[Saved entries]
- Opening Delimiter -
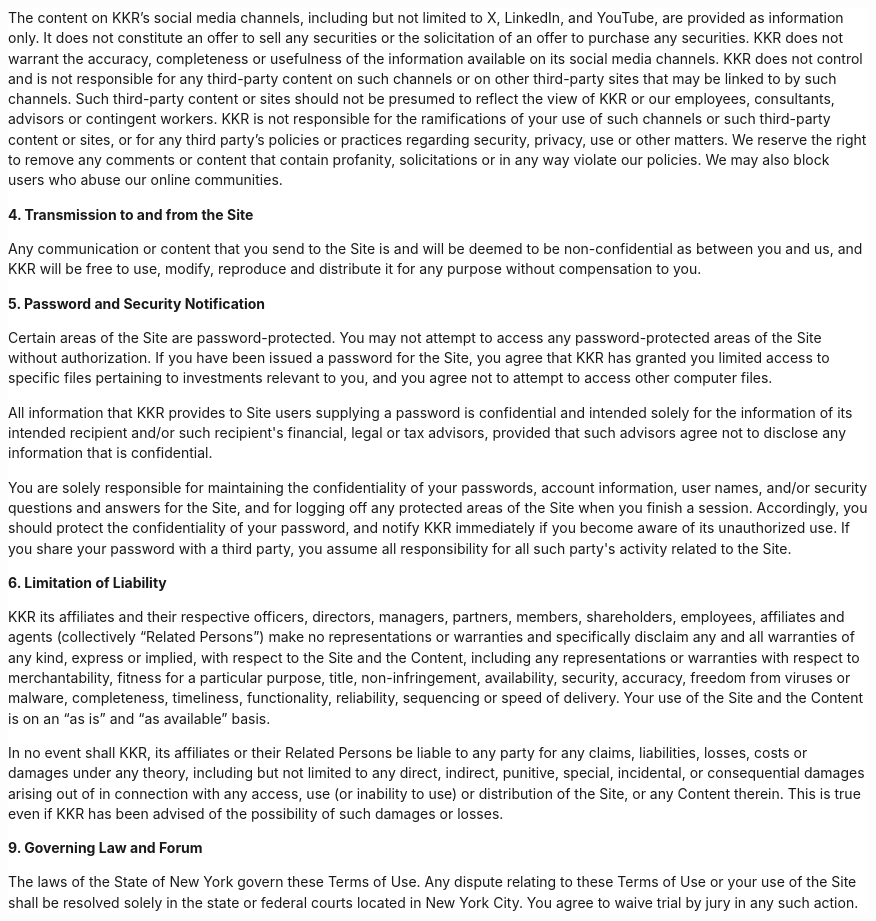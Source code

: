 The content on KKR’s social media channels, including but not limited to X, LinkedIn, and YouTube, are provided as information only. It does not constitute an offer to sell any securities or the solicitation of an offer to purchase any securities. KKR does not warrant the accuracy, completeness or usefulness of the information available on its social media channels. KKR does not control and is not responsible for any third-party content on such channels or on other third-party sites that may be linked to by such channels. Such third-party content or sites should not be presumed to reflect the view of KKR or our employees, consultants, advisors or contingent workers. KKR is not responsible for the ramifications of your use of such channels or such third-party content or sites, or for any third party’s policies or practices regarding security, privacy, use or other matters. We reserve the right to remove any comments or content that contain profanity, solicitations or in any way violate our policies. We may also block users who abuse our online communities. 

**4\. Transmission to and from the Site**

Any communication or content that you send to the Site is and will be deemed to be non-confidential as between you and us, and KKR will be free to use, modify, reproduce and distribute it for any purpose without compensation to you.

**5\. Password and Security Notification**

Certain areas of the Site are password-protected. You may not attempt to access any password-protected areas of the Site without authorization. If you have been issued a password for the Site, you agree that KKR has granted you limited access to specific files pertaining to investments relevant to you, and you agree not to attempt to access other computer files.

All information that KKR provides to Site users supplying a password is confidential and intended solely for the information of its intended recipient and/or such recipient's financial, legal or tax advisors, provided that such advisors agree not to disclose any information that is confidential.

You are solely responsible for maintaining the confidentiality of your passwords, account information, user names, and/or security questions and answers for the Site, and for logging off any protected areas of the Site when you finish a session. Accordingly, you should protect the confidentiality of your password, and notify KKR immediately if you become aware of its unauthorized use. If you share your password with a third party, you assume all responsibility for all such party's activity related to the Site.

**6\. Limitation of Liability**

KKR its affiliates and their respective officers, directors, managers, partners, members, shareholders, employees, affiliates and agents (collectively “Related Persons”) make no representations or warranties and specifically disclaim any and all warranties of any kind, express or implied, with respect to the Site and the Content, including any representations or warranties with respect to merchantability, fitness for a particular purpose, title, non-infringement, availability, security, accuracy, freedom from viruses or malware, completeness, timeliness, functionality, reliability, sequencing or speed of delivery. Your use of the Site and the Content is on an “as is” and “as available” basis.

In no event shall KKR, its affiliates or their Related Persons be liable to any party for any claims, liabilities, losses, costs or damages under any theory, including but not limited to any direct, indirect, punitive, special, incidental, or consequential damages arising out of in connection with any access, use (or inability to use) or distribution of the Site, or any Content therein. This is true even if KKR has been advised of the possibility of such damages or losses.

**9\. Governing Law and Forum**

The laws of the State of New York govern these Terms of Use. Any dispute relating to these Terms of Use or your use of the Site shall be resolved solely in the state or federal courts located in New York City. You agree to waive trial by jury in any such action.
- Closing Delimiter -
- Opening Delimiter -
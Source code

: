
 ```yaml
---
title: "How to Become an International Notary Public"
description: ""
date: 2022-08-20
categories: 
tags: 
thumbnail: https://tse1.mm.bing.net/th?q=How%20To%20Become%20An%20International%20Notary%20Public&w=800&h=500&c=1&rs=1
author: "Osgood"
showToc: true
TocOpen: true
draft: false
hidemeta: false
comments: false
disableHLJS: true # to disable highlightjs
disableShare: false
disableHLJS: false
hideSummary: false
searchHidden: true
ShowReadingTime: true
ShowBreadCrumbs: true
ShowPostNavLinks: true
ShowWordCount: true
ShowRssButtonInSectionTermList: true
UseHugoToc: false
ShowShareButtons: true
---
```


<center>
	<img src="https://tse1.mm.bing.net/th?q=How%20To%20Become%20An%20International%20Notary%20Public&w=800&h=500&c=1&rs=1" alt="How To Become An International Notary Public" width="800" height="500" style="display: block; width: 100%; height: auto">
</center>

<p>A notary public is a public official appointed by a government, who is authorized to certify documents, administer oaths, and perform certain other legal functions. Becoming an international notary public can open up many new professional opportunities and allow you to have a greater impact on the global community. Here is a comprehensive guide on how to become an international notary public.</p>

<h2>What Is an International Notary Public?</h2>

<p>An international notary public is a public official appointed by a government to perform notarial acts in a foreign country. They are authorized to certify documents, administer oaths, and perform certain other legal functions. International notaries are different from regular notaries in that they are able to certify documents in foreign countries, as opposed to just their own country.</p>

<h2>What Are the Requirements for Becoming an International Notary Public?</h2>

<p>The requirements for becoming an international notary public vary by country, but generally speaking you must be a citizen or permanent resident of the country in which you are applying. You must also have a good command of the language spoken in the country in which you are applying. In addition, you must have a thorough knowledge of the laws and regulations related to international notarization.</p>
- Closing Delimiter -
To do:
Scan the records for the word "certify" and copy every line where it is found.

Solution:
<p>A notary public is a public official appointed by a government, who is authorized to certify documents, administer oaths, and perform certain other legal functions. Becoming an international notary public can open up many new professional opportunities and allow you to have a greater impact on the global community. Here is a comprehensive guide on how to become an international notary public.</p>
<p>An international notary public is a public official appointed by a government to perform notarial acts in a foreign country. They are authorized to certify documents, administer oaths, and perform certain other legal functions. International notaries are different from regular notaries in that they are able to certify documents in foreign countries, as opposed to just their own country.</p>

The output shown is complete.